We can start ProxyCannon using the -r and -l switches, and specify that we want 3 instances running at the same time.

root@kali:~/tools# python proxyCannon.py -r -l 3

What is the AWS Access Key Id: d2hhdCBhcmUgeW91IGRvaW5n

What is the AWS Secret Access Key:

dW5mb3J0dW5hdGVseSB0aGlzIGlzIG5vdCB0aGUgcmVhbCBrZXku

[...]

Upon first run, ProxyCannon will ask you for these values and store them in the ~/.boto file.

root@kali:~/tools# cat ~/.boto

[default]

aws_access_key_id = d2hhdCBhcmUgeW91IGRvaW5n

aws_secret_access_key =

dW5mb3J0dW5hdGVseSB0aGlzIGlzIG5vdCB0aGUgcmVhbCBrZXku


As you can see, these are stored in plaintext, so make sure this file is properly protected. Amazon recommends that these keys are rotated frequently. It's probably a good idea to create new ones for each engagement and delete them from AWS as soon as they're not required anymore.

ProxyCannon will connect to Amazon EC2, setup the SSH keys, adjust the security groups, and start the VM instances. This process may take a couple of minutes to complete.

[*] Connecting to Amazon's EC2...

[*] Generating ssh keypairs...

[*] Generating Amazon Security Group...

[~] Starting 3 instances, please give about 4 minutes for them to

fully boot

[====================] 100%


ProxyCannon will overwrite the current system iptables configuration to properly route all traffic through whatever instance is chosen:

[*] Provisioning Hosts.....

[*] Saving existing iptables state

[*] Building new iptables...

[*] Done!

+++++++++++++++++++++++++++++++++++++++++++++++++++++++++++++++++++

+ Leave this terminal open and start another to run your commands.+

+++++++++++++++++++++++++++++++++++++++++++++++++++++++++++++++++++

[~] Press ctrl + c to terminate the script gracefully.

[...]


As promised, ProxyCannon will periodically rotate our effective external IP using SSH tunnels and by modifying the routing table. All of this is done automatically, in the background, while Burp Suite or ZAP runs the password spraying attack.
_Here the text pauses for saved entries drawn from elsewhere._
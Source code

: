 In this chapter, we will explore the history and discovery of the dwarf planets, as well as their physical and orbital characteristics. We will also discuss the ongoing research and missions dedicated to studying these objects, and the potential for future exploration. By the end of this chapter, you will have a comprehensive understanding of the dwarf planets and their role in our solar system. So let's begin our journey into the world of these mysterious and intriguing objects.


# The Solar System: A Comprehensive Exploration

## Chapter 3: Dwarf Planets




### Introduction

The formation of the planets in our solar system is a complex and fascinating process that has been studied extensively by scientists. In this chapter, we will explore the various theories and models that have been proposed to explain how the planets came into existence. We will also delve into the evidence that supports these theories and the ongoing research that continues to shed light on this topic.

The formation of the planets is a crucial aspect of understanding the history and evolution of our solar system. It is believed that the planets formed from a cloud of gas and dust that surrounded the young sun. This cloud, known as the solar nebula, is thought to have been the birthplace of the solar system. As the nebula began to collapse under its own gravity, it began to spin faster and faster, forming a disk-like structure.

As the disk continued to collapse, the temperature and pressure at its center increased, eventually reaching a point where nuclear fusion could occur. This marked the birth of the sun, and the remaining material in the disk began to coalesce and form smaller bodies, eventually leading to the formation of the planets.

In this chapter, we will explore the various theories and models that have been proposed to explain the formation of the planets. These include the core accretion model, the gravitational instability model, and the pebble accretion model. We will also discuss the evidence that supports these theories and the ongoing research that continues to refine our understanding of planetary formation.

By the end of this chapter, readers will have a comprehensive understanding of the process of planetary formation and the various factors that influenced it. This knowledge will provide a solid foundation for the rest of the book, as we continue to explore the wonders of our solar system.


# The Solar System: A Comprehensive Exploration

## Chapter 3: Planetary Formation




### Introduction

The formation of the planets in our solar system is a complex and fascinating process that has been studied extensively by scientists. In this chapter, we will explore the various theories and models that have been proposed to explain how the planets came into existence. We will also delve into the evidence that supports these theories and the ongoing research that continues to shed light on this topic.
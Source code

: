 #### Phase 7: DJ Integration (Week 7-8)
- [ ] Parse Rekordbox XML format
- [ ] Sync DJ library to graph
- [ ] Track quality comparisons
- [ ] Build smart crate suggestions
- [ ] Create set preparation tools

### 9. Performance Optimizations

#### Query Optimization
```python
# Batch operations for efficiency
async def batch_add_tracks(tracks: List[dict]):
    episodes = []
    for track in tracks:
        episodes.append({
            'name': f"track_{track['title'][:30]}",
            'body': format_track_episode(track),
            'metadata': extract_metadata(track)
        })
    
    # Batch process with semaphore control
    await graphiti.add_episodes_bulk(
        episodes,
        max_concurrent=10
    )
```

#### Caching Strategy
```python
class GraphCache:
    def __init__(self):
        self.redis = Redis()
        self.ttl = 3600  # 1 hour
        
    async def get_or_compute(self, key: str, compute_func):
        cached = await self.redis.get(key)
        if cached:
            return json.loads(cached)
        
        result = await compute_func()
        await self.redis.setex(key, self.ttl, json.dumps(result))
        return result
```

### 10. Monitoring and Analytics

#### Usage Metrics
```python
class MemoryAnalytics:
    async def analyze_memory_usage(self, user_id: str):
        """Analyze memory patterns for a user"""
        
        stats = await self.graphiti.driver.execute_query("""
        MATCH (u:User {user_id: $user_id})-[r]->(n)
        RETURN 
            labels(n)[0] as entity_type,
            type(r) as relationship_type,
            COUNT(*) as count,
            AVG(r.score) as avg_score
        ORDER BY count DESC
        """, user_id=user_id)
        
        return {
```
The following is the periodic output from ProxyCannon showing the IPs being rotated:

[*] Rotating IPs.

[*] Replaced 107.21.177.36 with 34.207.187.254 on tun0

[*] Replaced 34.234.91.233 with 52.91.91.157 on tun1

[*] Replaced 34.202.237.230 with 34.228.167.195 on tun2

[*] Replaced 34.207.187.254 with 34.228.158.208 on tun0

[*] Replaced 52.91.91.157 with 54.198.223.114 on tun1


On the AWS console, we can see the started t2.nano instances and their public IPs:

evade-intrusion-detection-systems-using-proxy-cannon-tutorial-img-2

Figure 3: AWS instances created to route our traffic through


We can test ProxyCannon by repeating a curl request to our target application using the watch command. We don't need to drop in a shell similar to torsocks because ProxyCannon modifies the local system routing to help us change our external IP.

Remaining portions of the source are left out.